=== Begin Enclosure ===
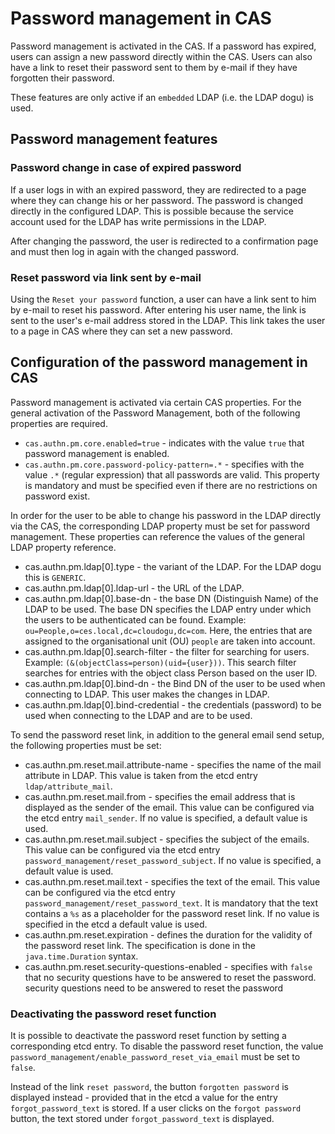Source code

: # Password management in CAS

Password management is activated in the CAS. If a password has expired, users can assign a new password directly within
the CAS. Users can also have a link to reset their password sent to them by e-mail if they have forgotten their
password.

These features are only active if an `embedded` LDAP (i.e. the LDAP dogu) is used.

## Password management features

### Password change in case of expired password

If a user logs in with an expired password, they are redirected to a page where they can change his or her password. The
password is changed directly in the configured LDAP. This is possible because the service account used for the LDAP has
write permissions in the LDAP.

After changing the password, the user is redirected to a confirmation page and must then log in again with the changed
password.

### Reset password via link sent by e-mail

Using the `Reset your password` function, a user can have a link sent to him by e-mail to reset his password. After
entering his user name, the link is sent to the user's e-mail address stored in the LDAP. This link takes the user to a
page in CAS where they can set a new password.

## Configuration of the password management in CAS

Password management is activated via certain CAS properties. For the general activation of the Password Management, both
of the following properties are required.

* `cas.authn.pm.core.enabled=true` - indicates with the value `true` that password management is enabled.
* `cas.authn.pm.core.password-policy-pattern=.*` - specifies with the value `.*` (regular expression) that all passwords
  are valid. This property is mandatory and must be specified even if there are no restrictions on password exist.

In order for the user to be able to change his password in the LDAP directly via the CAS, the corresponding LDAP
property must be set for password management. These properties can reference the values of the general LDAP property
reference.

* cas.authn.pm.ldap[0].type - the variant of the LDAP. For the LDAP dogu this is `GENERIC`.
* cas.authn.pm.ldap[0].ldap-url - the URL of the LDAP.
* cas.authn.pm.ldap[0].base-dn - the base DN (Distinguish Name) of the LDAP to be used. The base DN specifies the LDAP
  entry under which the users to be authenticated can be found. Example: `ou=People,o=ces.local,dc=cloudogu,dc=com`.
  Here, the entries that are assigned to the organisational unit (OU) `people` are taken into account.
* cas.authn.pm.ldap[0].search-filter - the filter for searching for users.
  Example: `(&(objectClass=person)(uid={user}))`. This search filter searches for entries with the object class Person
  based on the user ID.
* cas.authn.pm.ldap[0].bind-dn - the Bind DN of the user to be used when connecting to LDAP. This user makes the changes
  in LDAP.
* cas.authn.pm.ldap[0].bind-credential - the credentials (password) to be used when connecting to the LDAP and are to be
  used.

To send the password reset link, in addition to the general email send setup, the following properties must be set:

* cas.authn.pm.reset.mail.attribute-name - specifies the name of the mail attribute in LDAP. This value is taken from
  the etcd entry `ldap/attribute_mail`.
* cas.authn.pm.reset.mail.from - specifies the email address that is displayed as the sender of the email. This value
  can be configured via the etcd entry `mail_sender`. If no value is specified, a default value is used.
* cas.authn.pm.reset.mail.subject - specifies the subject of the emails. This value can be configured via the etcd
  entry `password_management/reset_password_subject`. If no value is specified, a default value is used.
* cas.authn.pm.reset.mail.text - specifies the text of the email. This value can be configured via the etcd
  entry `password_management/reset_password_text`. It is mandatory that the text contains a `%s` as a placeholder for
  the password reset link. If no value is specified in the etcd a default value is used.
* cas.authn.pm.reset.expiration - defines the duration for the validity of the password reset link. The specification is
  done in the `java.time.Duration` syntax.
* cas.authn.pm.reset.security-questions-enabled - specifies with `false` that no security questions have to be answered
  to reset the password. security questions need to be answered to reset the password

### Deactivating the password reset function

It is possible to deactivate the password reset function by setting a corresponding etcd entry. To disable the password
reset function, the value `password_management/enable_password_reset_via_email` must be set to `false`.

Instead of the link `reset password`, the button `forgotten password` is displayed instead - provided that in the etcd a
value for the entry `forgot_password_text` is stored. If a user clicks on the `forgot password` button, the text stored
under `forgot_password_text` is displayed.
=== End Enclosure ===
Once the line containing "value for the" is found, please retype it and every remaining line of the listing above, exactly, with nothing else.

value for the entry `forgot_password_text` is stored. If a user clicks on the `forgot password` button, the text stored
under `forgot_password_text` is displayed.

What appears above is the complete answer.